Despite the challenges faced by large urban populations, rural-to-urban migration continues in the region. As in many parts of the world, poor rural farmers migrate to the cities where industrial development is clustered in search of work.

In general, the cities of Middle and South America follow a similar model of urban development (see Figure 5.13). The central business district, or CBD, is in the city's center, often alongside a central market. While some colonial buildings were demolished following independence, cities in this region still typically have a large plaza area in the CBD. As industrialization occurred, additional industrial and commercial development extended along the spine, which might be a major boulevard. The spine is often connected to major retail areas or malls.

Model showing the various regions within a typical Latin American city

Figure 5.13 Model of the Latin American City (Figure by author, based on Ford 1996)


Surrounding the commercial area of the spine is the elite residential sector, which includes housing for the city's wealthiest residents, often in high-rise condominiums. Around the CBD is the zone of maturity, an area of middle-class housing. The zone of in situ accretion is a transitional area from the modest middle-class housing of the zone of maturity to the slums of the city's poorest residents.

The outermost ring in a typical Latin American city is the zone of peripheral squatter settlements. In this zone, residents do not own or pay rent and instead occupy otherwise unused land, known as "squatting." In some cases, residents in this zone earn money by participating in the informal sector, where goods and services are bought and sold without being taxed or monitored by the government. Disamenity sectors arise along highways, rail lines, or other small tracts of unoccupied land where the city's poor often live out in the open. Residents often build housing from whatever materials they can find, such as cardboard or tin. What is perhaps most striking about the Latin American city is that in some areas, the city's poorest residents live in an area adjacent to the wealthiest residents, magnifying the income inequality that is present in the region.

Globally, around one-third of people in developing countries live in slums, characterized by locations with substandard housing and infrastructure. Estimates vary regarding the total number of people who live in slums, but it is likely just below one billion people and continues to climb. In Brazil, these sprawling slums are known as favelas, and over 11 million people live in favelas. Rocinha, located in Rio de Janeiro, is Brazil's largest favela home to almost 70,000 people (see Figure 5.14). It has transitioned from a squatter area with temporary housing to more permanent structures with basic sanitation, electricity, and plumbing.

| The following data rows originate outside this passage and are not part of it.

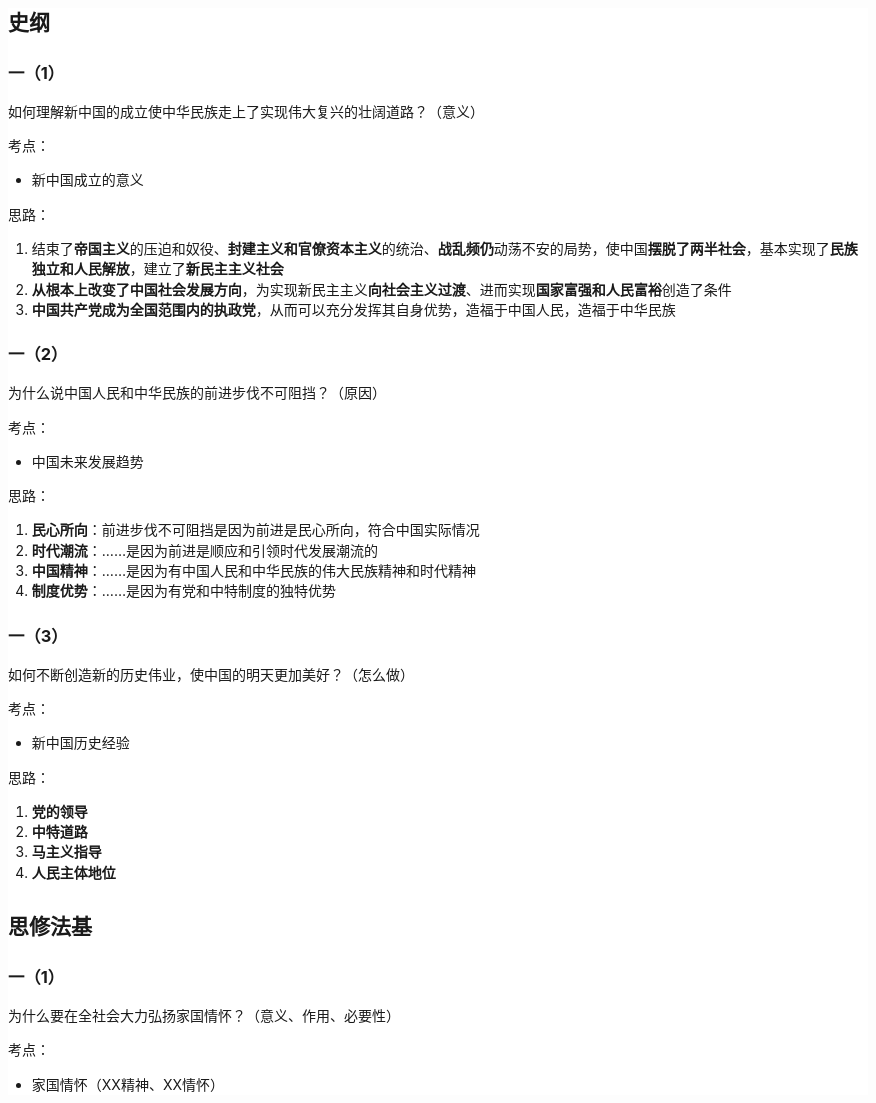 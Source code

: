 ## 史纲

### 一（1）

如何理解新中国的成立使中华民族走上了实现伟大复兴的壮阔道路？（意义）

考点：

- 新中国成立的意义

思路：

1. 结束了**帝国主义**的压迫和奴役、**封建主义和官僚资本主义**的统治、**战乱频仍**动荡不安的局势，使中国**摆脱了两半社会**，基本实现了**民族独立和人民解放**，建立了**新民主主义社会**
2. **从根本上改变了中国社会发展方向**，为实现新民主主义**向社会主义过渡**、进而实现**国家富强和人民富裕**创造了条件
3. **中国共产党成为全国范围内的执政党**，从而可以充分发挥其自身优势，造福于中国人民，造福于中华民族

### 一（2）

为什么说中国人民和中华民族的前进步伐不可阻挡？（原因）

考点：

- 中国未来发展趋势

思路：

1. **民心所向**：前进步伐不可阻挡是因为前进是民心所向，符合中国实际情况
2. **时代潮流**：……是因为前进是顺应和引领时代发展潮流的
3. **中国精神**：……是因为有中国人民和中华民族的伟大民族精神和时代精神
4. **制度优势**：……是因为有党和中特制度的独特优势

### 一（3）

如何不断创造新的历史伟业，使中国的明天更加美好？（怎么做）

考点：

- 新中国历史经验

思路：

1. **党的领导**
2. **中特道路**
3. **马主义指导**
4. **人民主体地位**

## 思修法基

### 一（1）

为什么要在全社会大力弘扬家国情怀？（意义、作用、必要性）

考点：

- 家国情怀（XX精神、XX情怀）
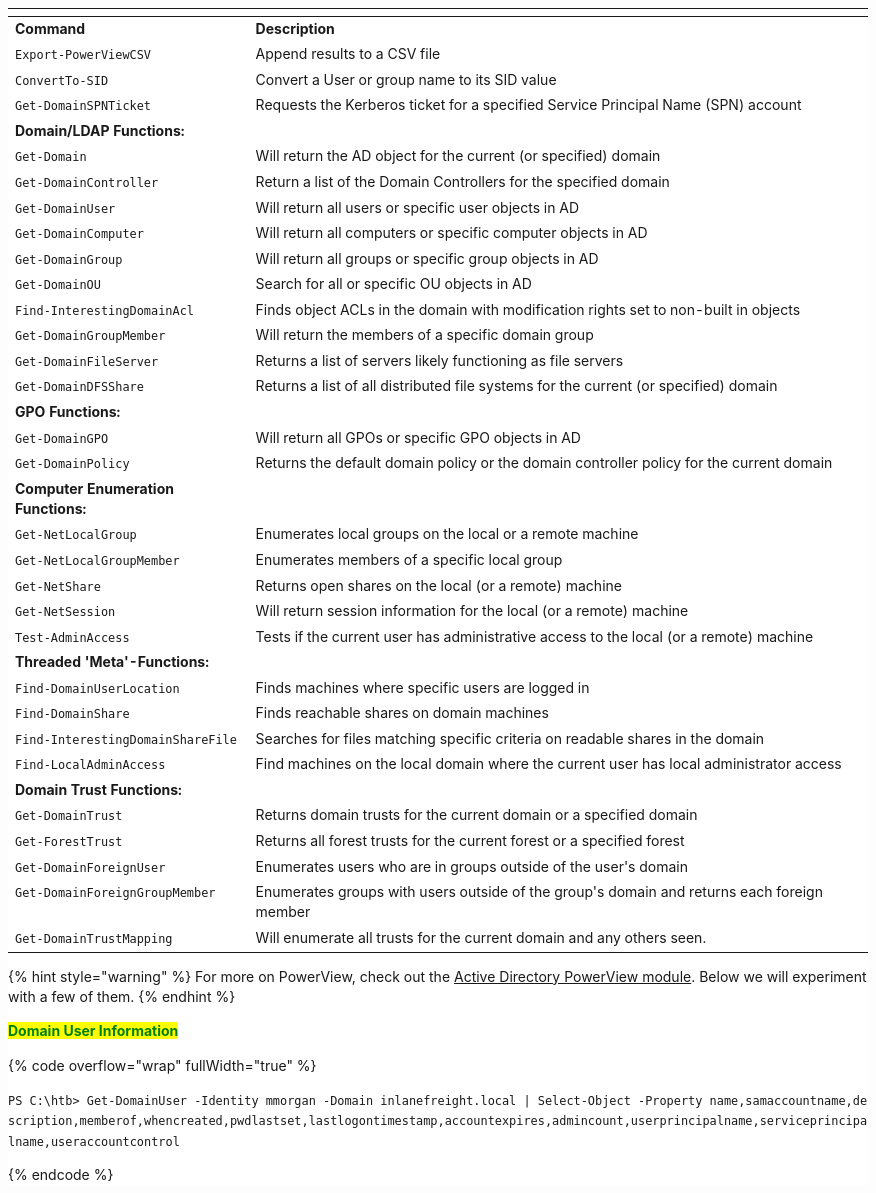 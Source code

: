 <table data-header-hidden data-full-width="true"><thead><tr><th></th><th></th></tr></thead><tbody><tr><td><strong>Command</strong></td><td><strong>Description</strong></td></tr><tr><td><code>Export-PowerViewCSV</code></td><td>Append results to a CSV file</td></tr><tr><td><code>ConvertTo-SID</code></td><td>Convert a User or group name to its SID value</td></tr><tr><td><code>Get-DomainSPNTicket</code></td><td>Requests the Kerberos ticket for a specified Service Principal Name (SPN) account</td></tr><tr><td><strong>Domain/LDAP Functions:</strong></td><td></td></tr><tr><td><code>Get-Domain</code></td><td>Will return the AD object for the current (or specified) domain</td></tr><tr><td><code>Get-DomainController</code></td><td>Return a list of the Domain Controllers for the specified domain</td></tr><tr><td><code>Get-DomainUser</code></td><td>Will return all users or specific user objects in AD</td></tr><tr><td><code>Get-DomainComputer</code></td><td>Will return all computers or specific computer objects in AD</td></tr><tr><td><code>Get-DomainGroup</code></td><td>Will return all groups or specific group objects in AD</td></tr><tr><td><code>Get-DomainOU</code></td><td>Search for all or specific OU objects in AD</td></tr><tr><td><code>Find-InterestingDomainAcl</code></td><td>Finds object ACLs in the domain with modification rights set to non-built in objects</td></tr><tr><td><code>Get-DomainGroupMember</code></td><td>Will return the members of a specific domain group</td></tr><tr><td><code>Get-DomainFileServer</code></td><td>Returns a list of servers likely functioning as file servers</td></tr><tr><td><code>Get-DomainDFSShare</code></td><td>Returns a list of all distributed file systems for the current (or specified) domain</td></tr><tr><td><strong>GPO Functions:</strong></td><td></td></tr><tr><td><code>Get-DomainGPO</code></td><td>Will return all GPOs or specific GPO objects in AD</td></tr><tr><td><code>Get-DomainPolicy</code></td><td>Returns the default domain policy or the domain controller policy for the current domain</td></tr><tr><td><strong>Computer Enumeration Functions:</strong></td><td></td></tr><tr><td><code>Get-NetLocalGroup</code></td><td>Enumerates local groups on the local or a remote machine</td></tr><tr><td><code>Get-NetLocalGroupMember</code></td><td>Enumerates members of a specific local group</td></tr><tr><td><code>Get-NetShare</code></td><td>Returns open shares on the local (or a remote) machine</td></tr><tr><td><code>Get-NetSession</code></td><td>Will return session information for the local (or a remote) machine</td></tr><tr><td><code>Test-AdminAccess</code></td><td>Tests if the current user has administrative access to the local (or a remote) machine</td></tr><tr><td><strong>Threaded 'Meta'-Functions:</strong></td><td></td></tr><tr><td><code>Find-DomainUserLocation</code></td><td>Finds machines where specific users are logged in</td></tr><tr><td><code>Find-DomainShare</code></td><td>Finds reachable shares on domain machines</td></tr><tr><td><code>Find-InterestingDomainShareFile</code></td><td>Searches for files matching specific criteria on readable shares in the domain</td></tr><tr><td><code>Find-LocalAdminAccess</code></td><td>Find machines on the local domain where the current user has local administrator access</td></tr><tr><td><strong>Domain Trust Functions:</strong></td><td></td></tr><tr><td><code>Get-DomainTrust</code></td><td>Returns domain trusts for the current domain or a specified domain</td></tr><tr><td><code>Get-ForestTrust</code></td><td>Returns all forest trusts for the current forest or a specified forest</td></tr><tr><td><code>Get-DomainForeignUser</code></td><td>Enumerates users who are in groups outside of the user's domain</td></tr><tr><td><code>Get-DomainForeignGroupMember</code></td><td>Enumerates groups with users outside of the group's domain and returns each foreign member</td></tr><tr><td><code>Get-DomainTrustMapping</code></td><td>Will enumerate all trusts for the current domain and any others seen.</td></tr></tbody></table>

{% hint style="warning" %}
For more on PowerView, check out the [Active Directory PowerView module](https://academy.hackthebox.com/course/preview/active-directory-powerview). Below we will experiment with a few of them.
{% endhint %}

<mark style="color:green;">**Domain User Information**</mark>

{% code overflow="wrap" fullWidth="true" %}
```powershell-session
PS C:\htb> Get-DomainUser -Identity mmorgan -Domain inlanefreight.local | Select-Object -Property name,samaccountname,description,memberof,whencreated,pwdlastset,lastlogontimestamp,accountexpires,admincount,userprincipalname,serviceprincipalname,useraccountcontrol
```
{% endcode %}
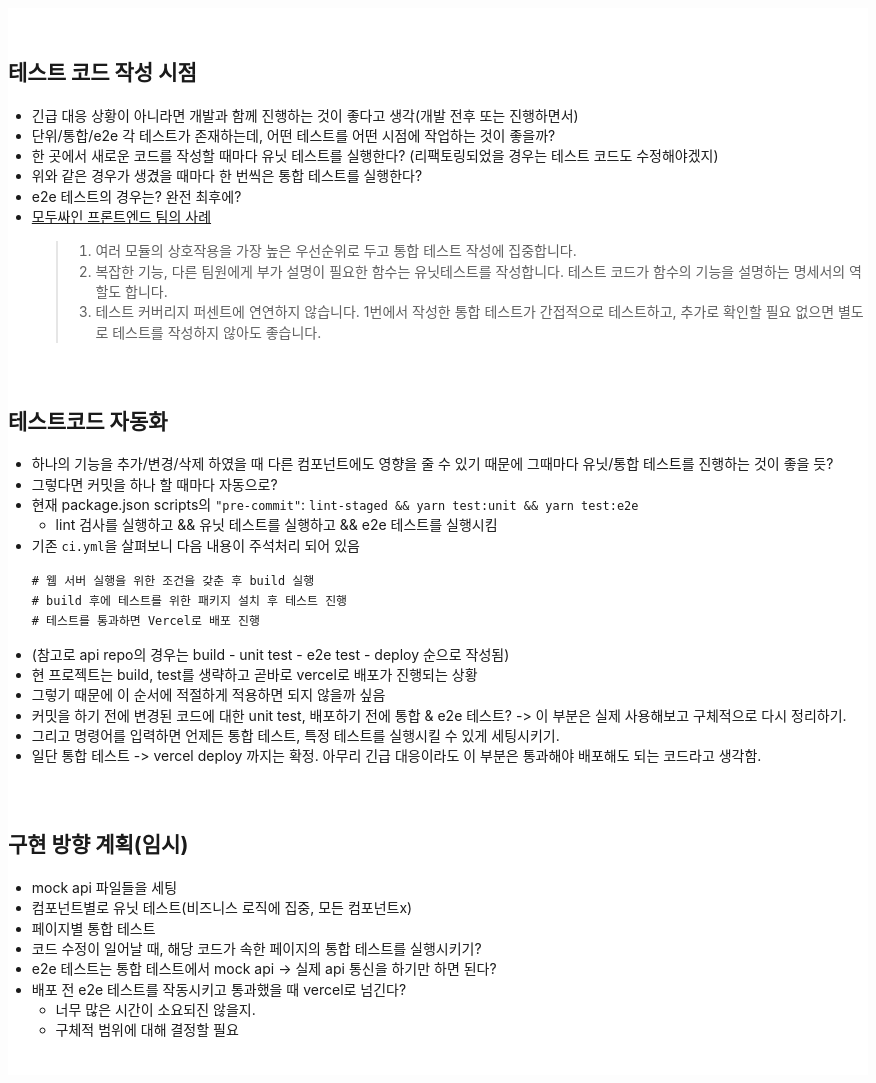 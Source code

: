 <br />

## 테스트 코드 작성 시점

- 긴급 대응 상황이 아니라면 개발과 함께 진행하는 것이 좋다고 생각(개발 전후 또는 진행하면서)
- 단위/통합/e2e 각 테스트가 존재하는데, 어떤 테스트를 어떤 시점에 작업하는 것이 좋을까?
- 한 곳에서 새로운 코드를 작성할 때마다 유닛 테스트를 실행한다? (리팩토링되었을 경우는 테스트 코드도 수정해야겠지)
- 위와 같은 경우가 생겼을 때마다 한 번씩은 통합 테스트를 실행한다?
- e2e 테스트의 경우는? 완전 최후에?
- [모두싸인 프론트엔드 팀의 사례](https://team.modusign.co.kr/%ED%94%84%EB%A1%A0%ED%8A%B8%EC%97%94%EB%93%9C%EC%97%90%EC%84%9C-%EC%9D%98%EB%AF%B8%EC%9E%88%EB%8A%94-%ED%85%8C%EC%8A%A4%ED%8A%B8-%EC%BD%94%EB%93%9C-%EC%9E%91%EC%84%B1%ED%95%98%EA%B8%B0-4992409c7f2d)
  > 1. 여러 모듈의 상호작용을 가장 높은 우선순위로 두고 통합 테스트 작성에 집중합니다.
  > 2. 복잡한 기능, 다른 팀원에게 부가 설명이 필요한 함수는 유닛테스트를 작성합니다. 테스트 코드가 함수의 기능을 설명하는 명세서의 역할도 합니다.
  > 3. 테스트 커버리지 퍼센트에 연연하지 않습니다. 1번에서 작성한 통합 테스트가 간접적으로 테스트하고, 추가로 확인할 필요 없으면 별도로 테스트를 작성하지 않아도 좋습니다.

<br />

## 테스트코드 자동화

- 하나의 기능을 추가/변경/삭제 하였을 때 다른 컴포넌트에도 영향을 줄 수 있기 때문에 그때마다 유닛/통합 테스트를 진행하는 것이 좋을 듯?
- 그렇다면 커밋을 하나 할 때마다 자동으로?
- 현재 package.json scripts의 `"pre-commit"`:
  `lint-staged && yarn test:unit && yarn test:e2e`
  - lint 검사를 실행하고 && 유닛 테스트를 실행하고 && e2e 테스트를 실행시킴
- 기존 `ci.yml`을 살펴보니 다음 내용이 주석처리 되어 있음
  ```
  # 웹 서버 실행을 위한 조건을 갖춘 후 build 실행
  # build 후에 테스트를 위한 패키지 설치 후 테스트 진행
  # 테스트를 통과하면 Vercel로 배포 진행
  ```
- (참고로 api repo의 경우는 build - unit test - e2e test - deploy 순으로 작성됨)
- 현 프로젝트는 build, test를 생략하고 곧바로 vercel로 배포가 진행되는 상황
- 그렇기 때문에 이 순서에 적절하게 적용하면 되지 않을까 싶음
- 커밋을 하기 전에 변경된 코드에 대한 unit test, 배포하기 전에 통합 & e2e 테스트? -> 이 부분은 실제 사용해보고 구체적으로 다시 정리하기.
- 그리고 명령어를 입력하면 언제든 통합 테스트, 특정 테스트를 실행시킬 수 있게 세팅시키기.
- 일단 통합 테스트 -> vercel deploy 까지는 확정. 아무리 긴급 대응이라도 이 부분은 통과해야 배포해도 되는 코드라고 생각함.

<br />

## 구현 방향 계획(임시)

- mock api 파일들을 세팅
- 컴포넌트별로 유닛 테스트(비즈니스 로직에 집중, 모든 컴포넌트x)
- 페이지별 통합 테스트
- 코드 수정이 일어날 때, 해당 코드가 속한 페이지의 통합 테스트를 실행시키기?
- e2e 테스트는 통합 테스트에서 mock api -> 실제 api 통신을 하기만 하면 된다?
- 배포 전 e2e 테스트를 작동시키고 통과했을 때 vercel로 넘긴다?
  - 너무 많은 시간이 소요되진 않을지.
  - 구체적 범위에 대해 결정할 필요

<br />

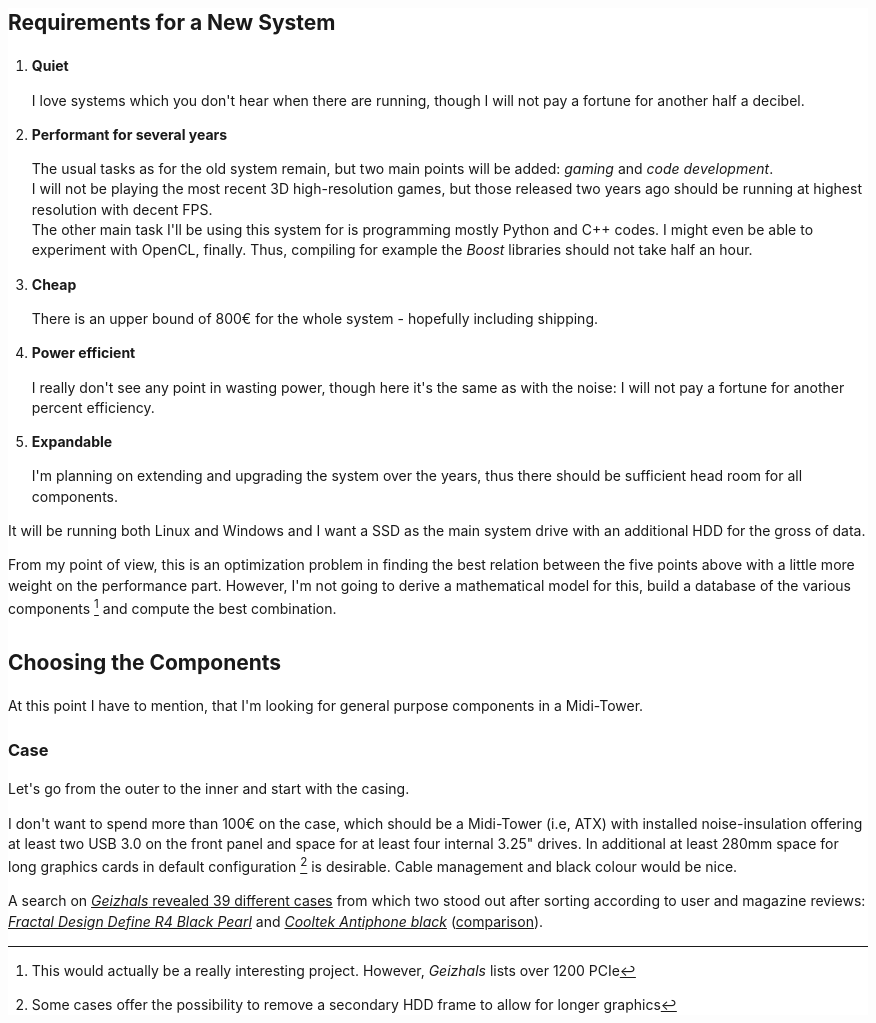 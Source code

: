 
## Requirements for a New System

1. **Quiet**

   I love systems which you don't hear when there are running, though I will not pay a fortune for
   another half a decibel.

2. **Performant for several years**

   The usual tasks as for the old system remain, but two main points will be added:
   _gaming_ and _code development_.  
   I will not be playing the most recent 3D high-resolution games, but those released two years ago
   should be running at highest resolution with decent FPS.  
   The other main task I'll be using this system for is programming mostly Python and C++ codes.
   I might even be able to experiment with OpenCL, finally.
   Thus, compiling for example the _Boost_ libraries should not take half an hour.
3. **Cheap**

   There is an upper bound of 800€ for the whole system - hopefully including shipping.
4. **Power efficient**

   I really don't see any point in wasting power, though here it's the same as with the noise:
   I will not pay a fortune for another percent efficiency.
5. **Expandable**

   I'm planning on extending and upgrading the system over the years, thus there should be sufficient
   head room for all components.

It will be running both Linux and Windows and I want a SSD as the main system drive with an
additional HDD for the gross of data.

From my point of view, this is an optimization problem in finding the best relation between the five
points above with a little more weight on the performance part.
However, I'm not going to derive a mathematical model for this, build a database of the various
components [^1] and compute the best combination.


## Choosing the Components

At this point I have to mention, that I'm looking for general purpose components in a Midi-Tower.

### Case

Let's go from the outer to the inner and start with the casing.

I don't want to spend more than 100€ on the case, which should be a Midi-Tower (i.e, ATX) with
installed noise-insulation offering at least two USB 3.0 on the front panel and space for at least
four internal 3.25" drives.
In additional at least 280mm space for long graphics cards in default configuration [^2] is desirable.
Cable management and black colour would be nice.

A search on [_Geizhals_ revealed 39 different cases][geizhals_cases] from which two stood out after
sorting according to user and magazine reviews:
[_Fractal Design Define R4 Black Pearl_][cases_fractal] and
[_Cooltek Antiphone black_][cases_cooltek] ([comparison][cases_geizhals_compare]).


[geizhals_cases]: http://geizhals.eu/?cat=gehatx&v=e&hloc=de&sort=artikel&xf=533_ohne+Netzteil%7E534_ATX%7E540_USB+3.0%7E822_schwarz%7E535_schallged%E4mmt%7E536_4%7E551_140mm%7E4211_2%7E550_Midi-Tower%7E552_140mm
[cases_fractal]: http://www.fractal-design.com/home/product/cases/define-series/define-r4-black-pearl
[cases_cooltek]: http://www.cooltek.de/en/midi-tower/antiphon/12/antiphon
[cases_geizhals_compare]: http://geizhals.eu/?cmp=888458&cmp=812617
[geizhals_corei5]: http://geizhals.eu/?cat=cpu1150&asuch=&bpmax=&v=e&hloc=de&plz=&dist=&sort=artikel&xf=25_4~590_boxed~1133_Core+i5-4000~4_65
[cpus_geizhals_compare]: http://geizhals.eu/?cmp=1101777&cmp=1101798
[cpu_i54690s]: http://ark.intel.com/de/products/80812/
[geizhals_cpucool]: http://geizhals.eu/?cat=cpucooler&asuch=&bpmax=&v=e&hloc=at&hloc=de&hloc=pl&hloc=uk&hloc=eu&plz=&dist=&mail=&sort=p&xf=817_1150%2F1155%2F1156~733_16
[cpucool_silvretta]: http://www.alpenfoehn.de/index.php/en/cpu-cooler/silvretta
[arcticmx2]: http://www.arctic.ac/de_en/products/cooling/thermal-compound/mx-2.html
[geizhals_boards]: http://geizhals.eu/?cat=mbp4_1150&asuch=&bpmax=-80&v=e&hloc=at&hloc=de&hloc=pl&hloc=uk&hloc=eu&plz=&dist=&mail=&sort=artikel&filter=sort&xf=4400_1~3070_2~319_DDR3-1600~317_H97~2961_4~1244_6
[board_msi]: http://www.msi.com/product/mb/H97_PC_Mate.html
[geizhals_gpus]: http://geizhals.eu/?cat=gra16_512&bpmax=-100&v=e&hloc=de&filter=aktualisieren&bl1_id=100&sort=artikel&xf=131_GDDR5~139_128~5424_1~5425_1~143_PCIe+3.0+x16~5426_1#xf_top
[gpu_sapphire]: http://www.sapphiretech.com/presentation/product/?cid=1&gid=3&sgid=1226&pid=2130&psn=&lid=1&leg=0
[geizhals_ram]: http://geizhals.eu/?cat=ramddr3&asuch=&bpmax=&v=e&hloc=de&plz=&dist=&bl1_id=100&sort=p&xf=256_2x~253_8192~5828_DDR3~5015_1600~5831_DIMM~1454_4096
[ram_crucial]: http://www.crucial.com/usa/en/memory-ballistix-sport
[geizhals_ssds]: http://geizhals.eu/?cat=hdssd&bpmax=-70&v=e&hloc=de&bl1_id=100&sort=p&xf=252_120~221_500~2028_180~4830_1~2384_2.5~2385_0.5#xf_top
[ssd_samsung]: http://www.samsung.com/global/business/semiconductor/minisite/SSD/global/html/ssd850evo/overview.html
[hdd_wd]: http://www.wdc.com/de/products/products.aspx?id=780
[geizhals_psus]: http://geizhals.eu/?cat=gehps&v=e&hloc=at&hloc=de&hloc=pl&hloc=uk&hloc=eu&sort=p&xf=360_400~3768_170~1248_450~4174_ATX~1119_4~4175_2.31#xf_top
[psu_bequiet]: http://geizhals.eu/?cat=gehps&v=e&hloc=at&hloc=de&hloc=pl&hloc=uk&hloc=eu&sort=p&xf=360_400~3768_170~1248_450~4174_ATX~1119_4~4175_2.31#xf_top
[tvcard_tevii]: http://www.tevii.com/Products_S472_1.asp
[^1]: This would actually be a really interesting project. However, _Geizhals_ lists over 1200 PCIe
[^2]: Some cases offer the possibility to remove a secondary HDD frame to allow for longer graphics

Top-down view of the main road winding through Rocinha Favela in Rio de Janeiro, Brazil

Figure 5.14 Rocinha Favela in Rio de Janeiro, Brazil (© Chensiyuan, Wikimedia Commons, CC BY-SA 4.0)

In some cases, those who live in the slums of Middle and South America are not unemployed but simply cannot find affordable housing in the cities. Rural-to-urban migration here, as in other parts of the world, has outpaced housing construction. Even some lower and middle managers cannot find housing and thus live in the slums.